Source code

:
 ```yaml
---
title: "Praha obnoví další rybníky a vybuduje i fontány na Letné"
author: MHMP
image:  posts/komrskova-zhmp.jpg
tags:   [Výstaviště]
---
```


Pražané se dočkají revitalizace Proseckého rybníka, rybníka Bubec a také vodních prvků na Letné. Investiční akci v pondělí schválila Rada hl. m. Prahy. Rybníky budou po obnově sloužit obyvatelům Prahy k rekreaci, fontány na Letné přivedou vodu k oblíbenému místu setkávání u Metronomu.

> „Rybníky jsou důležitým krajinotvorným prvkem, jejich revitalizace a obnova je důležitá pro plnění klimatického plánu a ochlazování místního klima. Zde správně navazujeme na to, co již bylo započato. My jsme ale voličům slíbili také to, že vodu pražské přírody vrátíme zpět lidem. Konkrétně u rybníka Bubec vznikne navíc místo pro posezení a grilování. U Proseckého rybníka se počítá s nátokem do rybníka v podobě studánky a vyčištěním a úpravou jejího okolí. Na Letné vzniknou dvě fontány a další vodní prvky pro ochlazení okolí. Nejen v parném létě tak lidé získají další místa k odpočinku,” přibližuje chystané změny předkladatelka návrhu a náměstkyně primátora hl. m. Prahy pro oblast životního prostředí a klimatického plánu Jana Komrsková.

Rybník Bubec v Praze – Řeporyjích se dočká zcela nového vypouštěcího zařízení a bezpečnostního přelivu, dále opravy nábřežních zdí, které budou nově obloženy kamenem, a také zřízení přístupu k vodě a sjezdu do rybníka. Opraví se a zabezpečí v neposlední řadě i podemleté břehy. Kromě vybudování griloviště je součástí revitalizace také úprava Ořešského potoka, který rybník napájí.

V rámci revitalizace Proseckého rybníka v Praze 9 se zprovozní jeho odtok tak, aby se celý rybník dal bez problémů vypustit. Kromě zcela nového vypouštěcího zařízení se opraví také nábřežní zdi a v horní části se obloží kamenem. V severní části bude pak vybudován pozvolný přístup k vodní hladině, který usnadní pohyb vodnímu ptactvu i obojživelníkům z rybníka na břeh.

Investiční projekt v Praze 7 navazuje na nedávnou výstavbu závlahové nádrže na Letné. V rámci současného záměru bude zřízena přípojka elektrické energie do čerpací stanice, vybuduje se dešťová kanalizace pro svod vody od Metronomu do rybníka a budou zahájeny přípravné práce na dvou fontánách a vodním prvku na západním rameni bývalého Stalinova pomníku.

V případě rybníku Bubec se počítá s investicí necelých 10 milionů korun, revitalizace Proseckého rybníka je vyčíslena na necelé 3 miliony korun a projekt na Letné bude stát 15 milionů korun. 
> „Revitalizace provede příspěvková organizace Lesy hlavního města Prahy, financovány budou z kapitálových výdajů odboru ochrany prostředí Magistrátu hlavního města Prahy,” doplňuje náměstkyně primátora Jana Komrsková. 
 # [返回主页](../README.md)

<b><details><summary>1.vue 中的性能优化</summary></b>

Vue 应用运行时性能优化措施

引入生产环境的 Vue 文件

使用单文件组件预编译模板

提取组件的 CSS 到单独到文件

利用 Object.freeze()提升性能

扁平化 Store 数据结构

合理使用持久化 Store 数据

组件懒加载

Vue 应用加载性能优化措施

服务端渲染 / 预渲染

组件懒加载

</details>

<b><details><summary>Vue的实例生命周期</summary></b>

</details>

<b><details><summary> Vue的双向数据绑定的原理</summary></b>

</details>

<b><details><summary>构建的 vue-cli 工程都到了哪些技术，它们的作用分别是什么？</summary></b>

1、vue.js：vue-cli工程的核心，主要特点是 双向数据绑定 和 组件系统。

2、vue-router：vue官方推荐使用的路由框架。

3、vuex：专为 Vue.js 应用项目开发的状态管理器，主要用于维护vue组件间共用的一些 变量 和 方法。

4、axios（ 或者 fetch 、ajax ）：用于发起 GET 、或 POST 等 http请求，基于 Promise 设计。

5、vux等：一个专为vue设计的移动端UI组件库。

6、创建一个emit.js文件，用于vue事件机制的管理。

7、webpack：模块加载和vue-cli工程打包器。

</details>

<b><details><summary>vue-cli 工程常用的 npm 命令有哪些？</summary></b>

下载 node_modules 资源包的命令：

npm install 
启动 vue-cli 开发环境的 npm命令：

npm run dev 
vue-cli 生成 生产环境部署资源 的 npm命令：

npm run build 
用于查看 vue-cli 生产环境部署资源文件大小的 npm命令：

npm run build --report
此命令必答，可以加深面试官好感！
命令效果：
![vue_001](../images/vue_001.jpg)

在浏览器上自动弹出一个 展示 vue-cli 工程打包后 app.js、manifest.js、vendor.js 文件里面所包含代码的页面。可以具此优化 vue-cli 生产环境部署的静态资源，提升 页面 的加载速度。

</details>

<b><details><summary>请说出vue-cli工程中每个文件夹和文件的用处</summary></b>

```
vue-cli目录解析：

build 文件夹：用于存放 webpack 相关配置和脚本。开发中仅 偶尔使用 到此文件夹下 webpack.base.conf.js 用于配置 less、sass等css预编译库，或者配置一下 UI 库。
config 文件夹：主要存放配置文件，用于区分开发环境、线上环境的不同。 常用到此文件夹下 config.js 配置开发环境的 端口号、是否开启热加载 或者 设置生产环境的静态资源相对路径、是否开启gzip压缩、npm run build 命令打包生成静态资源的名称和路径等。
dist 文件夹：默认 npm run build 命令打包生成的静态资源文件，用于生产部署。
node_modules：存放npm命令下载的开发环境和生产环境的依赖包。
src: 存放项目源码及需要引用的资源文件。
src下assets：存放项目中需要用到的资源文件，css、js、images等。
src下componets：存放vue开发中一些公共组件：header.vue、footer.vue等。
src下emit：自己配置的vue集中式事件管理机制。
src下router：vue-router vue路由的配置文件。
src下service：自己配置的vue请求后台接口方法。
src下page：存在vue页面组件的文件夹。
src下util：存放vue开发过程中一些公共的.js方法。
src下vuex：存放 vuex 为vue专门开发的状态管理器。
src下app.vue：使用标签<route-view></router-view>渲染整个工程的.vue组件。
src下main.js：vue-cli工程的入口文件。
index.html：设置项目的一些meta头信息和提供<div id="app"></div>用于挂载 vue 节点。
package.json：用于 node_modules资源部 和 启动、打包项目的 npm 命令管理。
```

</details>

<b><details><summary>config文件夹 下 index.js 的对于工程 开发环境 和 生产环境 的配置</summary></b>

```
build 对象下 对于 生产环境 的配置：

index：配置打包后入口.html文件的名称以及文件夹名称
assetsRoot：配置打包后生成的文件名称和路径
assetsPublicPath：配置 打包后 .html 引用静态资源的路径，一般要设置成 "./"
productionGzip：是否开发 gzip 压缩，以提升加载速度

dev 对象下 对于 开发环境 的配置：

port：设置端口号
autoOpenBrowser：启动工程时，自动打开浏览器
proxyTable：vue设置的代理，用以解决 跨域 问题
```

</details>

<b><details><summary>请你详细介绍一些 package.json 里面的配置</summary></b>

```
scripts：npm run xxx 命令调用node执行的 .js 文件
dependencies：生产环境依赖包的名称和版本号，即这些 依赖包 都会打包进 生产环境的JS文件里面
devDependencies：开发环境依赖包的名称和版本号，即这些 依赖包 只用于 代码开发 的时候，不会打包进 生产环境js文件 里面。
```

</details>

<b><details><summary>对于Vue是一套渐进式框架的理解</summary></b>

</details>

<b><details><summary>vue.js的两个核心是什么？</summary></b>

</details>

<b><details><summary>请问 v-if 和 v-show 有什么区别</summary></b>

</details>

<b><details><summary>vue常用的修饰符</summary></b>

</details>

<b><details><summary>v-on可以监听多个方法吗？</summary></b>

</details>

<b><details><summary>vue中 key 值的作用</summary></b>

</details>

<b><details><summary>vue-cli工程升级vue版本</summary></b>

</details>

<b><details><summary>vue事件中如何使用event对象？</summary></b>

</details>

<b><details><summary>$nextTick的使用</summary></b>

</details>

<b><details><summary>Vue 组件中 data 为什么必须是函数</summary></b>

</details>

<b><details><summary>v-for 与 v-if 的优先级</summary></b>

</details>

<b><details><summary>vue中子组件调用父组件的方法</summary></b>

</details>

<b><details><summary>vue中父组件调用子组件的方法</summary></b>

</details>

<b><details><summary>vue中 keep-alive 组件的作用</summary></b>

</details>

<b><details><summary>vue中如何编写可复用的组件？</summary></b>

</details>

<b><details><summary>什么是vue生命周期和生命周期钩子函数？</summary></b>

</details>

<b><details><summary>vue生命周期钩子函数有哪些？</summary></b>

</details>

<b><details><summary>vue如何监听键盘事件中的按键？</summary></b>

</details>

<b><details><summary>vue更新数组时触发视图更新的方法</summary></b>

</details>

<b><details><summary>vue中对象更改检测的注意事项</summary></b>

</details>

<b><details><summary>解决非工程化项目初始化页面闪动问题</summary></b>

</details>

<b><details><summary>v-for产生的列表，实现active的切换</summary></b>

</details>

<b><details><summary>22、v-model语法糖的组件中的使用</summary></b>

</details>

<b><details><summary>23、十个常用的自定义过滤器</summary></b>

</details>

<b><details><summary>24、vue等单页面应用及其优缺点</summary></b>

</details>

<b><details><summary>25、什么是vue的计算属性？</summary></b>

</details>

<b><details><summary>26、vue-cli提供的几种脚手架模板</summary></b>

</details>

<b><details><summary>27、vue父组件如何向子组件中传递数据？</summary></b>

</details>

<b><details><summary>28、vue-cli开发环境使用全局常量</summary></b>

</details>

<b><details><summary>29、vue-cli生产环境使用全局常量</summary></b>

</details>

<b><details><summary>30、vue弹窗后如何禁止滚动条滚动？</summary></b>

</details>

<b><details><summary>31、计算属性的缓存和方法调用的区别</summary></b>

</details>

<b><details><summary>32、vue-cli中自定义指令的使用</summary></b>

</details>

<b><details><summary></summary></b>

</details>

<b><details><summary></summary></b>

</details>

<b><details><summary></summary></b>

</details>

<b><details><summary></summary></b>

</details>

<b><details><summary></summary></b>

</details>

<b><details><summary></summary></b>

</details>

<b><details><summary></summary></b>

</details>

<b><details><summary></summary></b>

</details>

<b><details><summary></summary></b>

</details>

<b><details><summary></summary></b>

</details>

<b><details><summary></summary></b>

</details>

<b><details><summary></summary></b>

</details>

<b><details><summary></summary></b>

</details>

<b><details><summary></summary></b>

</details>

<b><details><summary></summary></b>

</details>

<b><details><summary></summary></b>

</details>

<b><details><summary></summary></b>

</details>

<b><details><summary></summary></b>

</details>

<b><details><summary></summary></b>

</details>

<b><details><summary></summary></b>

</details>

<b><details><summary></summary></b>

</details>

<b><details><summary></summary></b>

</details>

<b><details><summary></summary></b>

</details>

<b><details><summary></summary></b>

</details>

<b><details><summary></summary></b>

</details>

=-=-=-=-=

- How to complete this task
Of the lines above, retype only those from the line containing "<b><details><summary>vue中父组件" through the line containing "<b><details><summary>vue如何监听", including both, exactly.

- Answer to the problem
<b><details><summary>vue中父组件调用子组件的方法</summary></b>

</details>

<b><details><summary>vue中 keep-alive 组件的作用</summary></b>

</details>

<b><details><summary>vue中如何编写可复用的组件？</summary></b>

</details>

<b><details><summary>什么是vue生命周期和生命周期钩子函数？</summary></b>

</details>

<b><details><summary>vue生命周期钩子函数有哪些？</summary></b>

</details>

<b><details><summary>vue如何监听键盘事件中的按键？</summary></b>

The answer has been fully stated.